Now Auschwitz. After countless visits, I still cannot understand this place. A huge area, carefully planned for the sole purpose of destroying human life. Auschwitz marks the lowest point of morality. This interplay of the division of labor processes of the industrial age, top logistical performance and the achievements of the chemical industry. The mass murder itself was based on an ideology that, although idiotic, would have been impossible without the scientific knowledge of the time. Auschwitz is proof that civilized progress can also lead to the abyss.
You probably want to know my personal story now. Well: My mother was a survivor of Auschwitz. My father was a survivor too. But it was not my parents’ Jewishness, nor the fact that they both had Polish citizenship, but rather the German extermination policy that brought them together. Yes, that’s how it was. Little connected the young man from an eastern Polish village and the girl from the educated middle class of Warsaw.

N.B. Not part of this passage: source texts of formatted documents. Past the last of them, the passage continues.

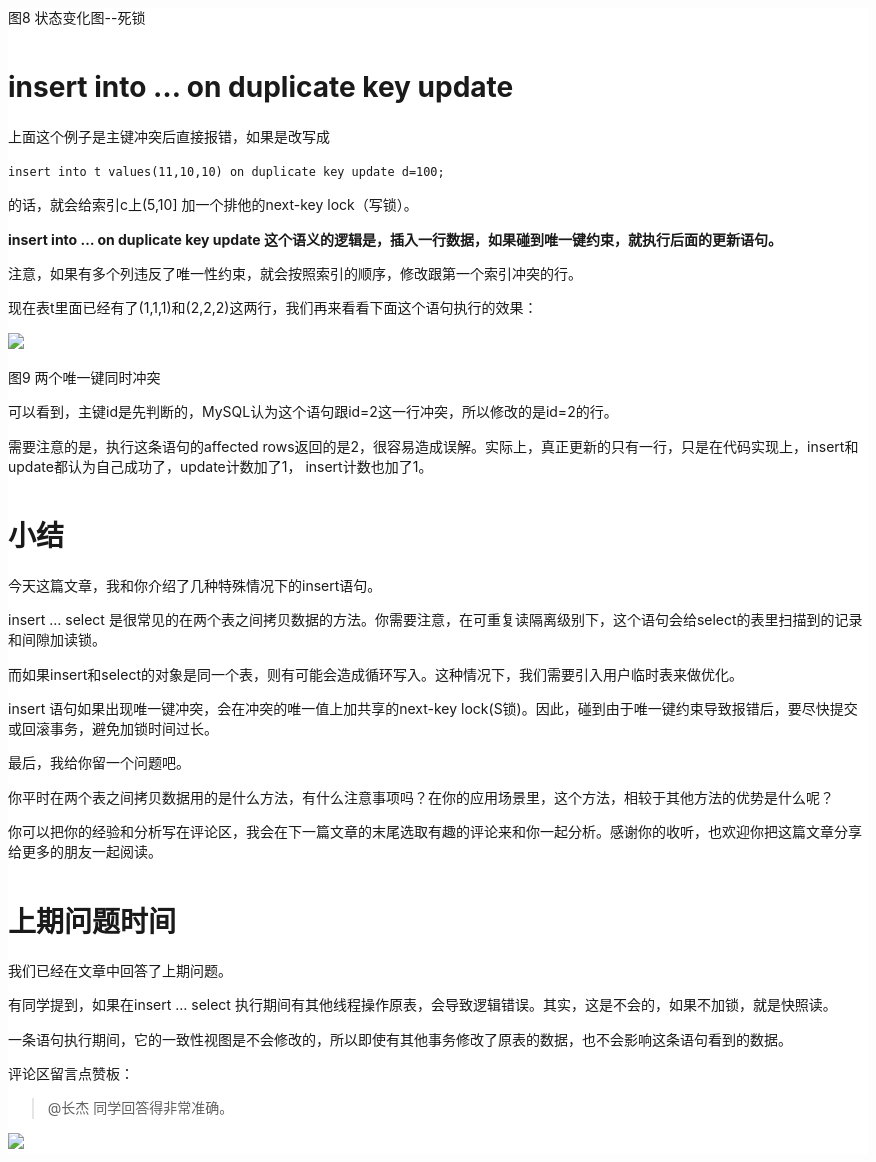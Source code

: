 图8 状态变化图--死锁

insert into … on duplicate key update
=====================================

上面这个例子是主键冲突后直接报错，如果是改写成

    insert into t values(11,10,10) on duplicate key update d=100; 
    

的话，就会给索引c上(5,10\] 加一个排他的next-key lock（写锁）。

**insert into … on duplicate key update 这个语义的逻辑是，插入一行数据，如果碰到唯一键约束，就执行后面的更新语句。**

注意，如果有多个列违反了唯一性约束，就会按照索引的顺序，修改跟第一个索引冲突的行。

现在表t里面已经有了(1,1,1)和(2,2,2)这两行，我们再来看看下面这个语句执行的效果：

![](https://static001.geekbang.org/resource/image/5f/02/5f384d6671c87a60e1ec7e490447d702.png)

图9 两个唯一键同时冲突

可以看到，主键id是先判断的，MySQL认为这个语句跟id=2这一行冲突，所以修改的是id=2的行。

需要注意的是，执行这条语句的affected rows返回的是2，很容易造成误解。实际上，真正更新的只有一行，只是在代码实现上，insert和update都认为自己成功了，update计数加了1， insert计数也加了1。

小结
==

今天这篇文章，我和你介绍了几种特殊情况下的insert语句。

insert … select 是很常见的在两个表之间拷贝数据的方法。你需要注意，在可重复读隔离级别下，这个语句会给select的表里扫描到的记录和间隙加读锁。

而如果insert和select的对象是同一个表，则有可能会造成循环写入。这种情况下，我们需要引入用户临时表来做优化。

insert 语句如果出现唯一键冲突，会在冲突的唯一值上加共享的next-key lock(S锁)。因此，碰到由于唯一键约束导致报错后，要尽快提交或回滚事务，避免加锁时间过长。

最后，我给你留一个问题吧。

你平时在两个表之间拷贝数据用的是什么方法，有什么注意事项吗？在你的应用场景里，这个方法，相较于其他方法的优势是什么呢？

你可以把你的经验和分析写在评论区，我会在下一篇文章的末尾选取有趣的评论来和你一起分析。感谢你的收听，也欢迎你把这篇文章分享给更多的朋友一起阅读。

上期问题时间
======

我们已经在文章中回答了上期问题。

有同学提到，如果在insert … select 执行期间有其他线程操作原表，会导致逻辑错误。其实，这是不会的，如果不加锁，就是快照读。

一条语句执行期间，它的一致性视图是不会修改的，所以即使有其他事务修改了原表的数据，也不会影响这条语句看到的数据。

评论区留言点赞板：

> @长杰 同学回答得非常准确。

![](https://static001.geekbang.org/resource/image/09/77/09c1073f99cf71d2fb162a716b5fa577.jpg)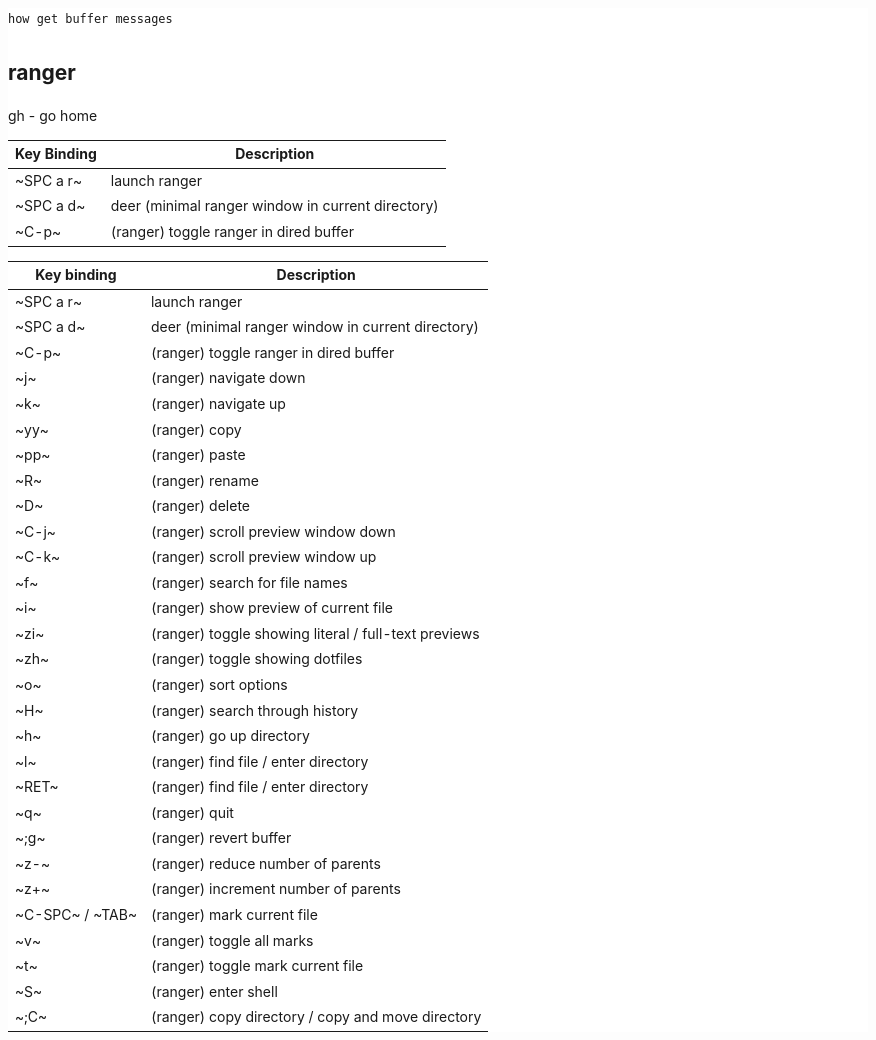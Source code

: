 	how get buffer messages

## ranger
  gh - go home

| Key Binding | Description                                       |
|-------------|---------------------------------------------------|
| ~SPC a r~   | launch ranger                                     |
| ~SPC a d~   | deer (minimal ranger window in current directory) |
| ~C-p~       | (ranger) toggle ranger in dired buffer            |

| Key binding     | Description                                          |
|-----------------|------------------------------------------------------|
| ~SPC a r~       | launch ranger                                        |
| ~SPC a d~       | deer (minimal ranger window in current directory)    |
| ~C-p~           | (ranger) toggle ranger in dired buffer               |
| ~j~             | (ranger) navigate down                               |
| ~k~             | (ranger) navigate up                                 |
| ~yy~            | (ranger) copy                                        |
| ~pp~            | (ranger) paste                                       |
| ~R~             | (ranger) rename                                      |
| ~D~             | (ranger) delete                                      |
| ~C-j~           | (ranger) scroll preview window down                  |
| ~C-k~           | (ranger) scroll preview window up                    |
| ~f~             | (ranger) search for file names                       |
| ~i~             | (ranger) show preview of current file                |
| ~zi~            | (ranger) toggle showing literal / full-text previews |
| ~zh~            | (ranger) toggle showing dotfiles                     |
| ~o~             | (ranger) sort options                                |
| ~H~             | (ranger) search through history                      |
| ~h~             | (ranger) go up directory                             |
| ~l~             | (ranger) find file / enter directory                 |
| ~RET~           | (ranger) find file / enter directory                 |
| ~q~             | (ranger) quit                                        |
| ~;g~            | (ranger) revert buffer                               |
| ~z-~            | (ranger) reduce number of parents                    |
| ~z+~            | (ranger) increment number of parents                 |
| ~C-SPC~ / ~TAB~ | (ranger) mark current file                           |
| ~v~             | (ranger) toggle all marks                            |
| ~t~             | (ranger) toggle mark current file                    |
| ~S~             | (ranger) enter shell                                 |
| ~;C~            | (ranger) copy directory / copy and move directory    |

Little more than the fate of being the only one in their family to escape the Holocaust. Yes: Without the Holocaust, I would never have been born. For the survivors of that time and for their descendants, Jewish life will always be in the shadow of Auschwitz.
On January 27, 1945, Auschwitz had almost completed its terrible task: well over a million people had been murdered there, and Soviet soldiers found just seven thousand survivors. Two thirds of Europe’s pre-war Jewish population was no longer alive. The extermination camps of BeÅ‚zec, Sobibor, Kulmhof and Treblinka had been dissolved by the Germans. Auschwitz was only still in operation because the Germans had conquered Hungary less than a year earlier and now wanted to exterminate the Jewish population there too. The Holocaust did not end because the Allies liberated the Jews, but because there were almost no Jews left.
Now, in Auschwitz, we heard the declaration “Never again!” everywhere. It was once an honest resolution. Since October 7, 2023, we know that even the security offered by the Jewish state is fragile. Hatred of Jews is showing its face more openly than I would have thought possible.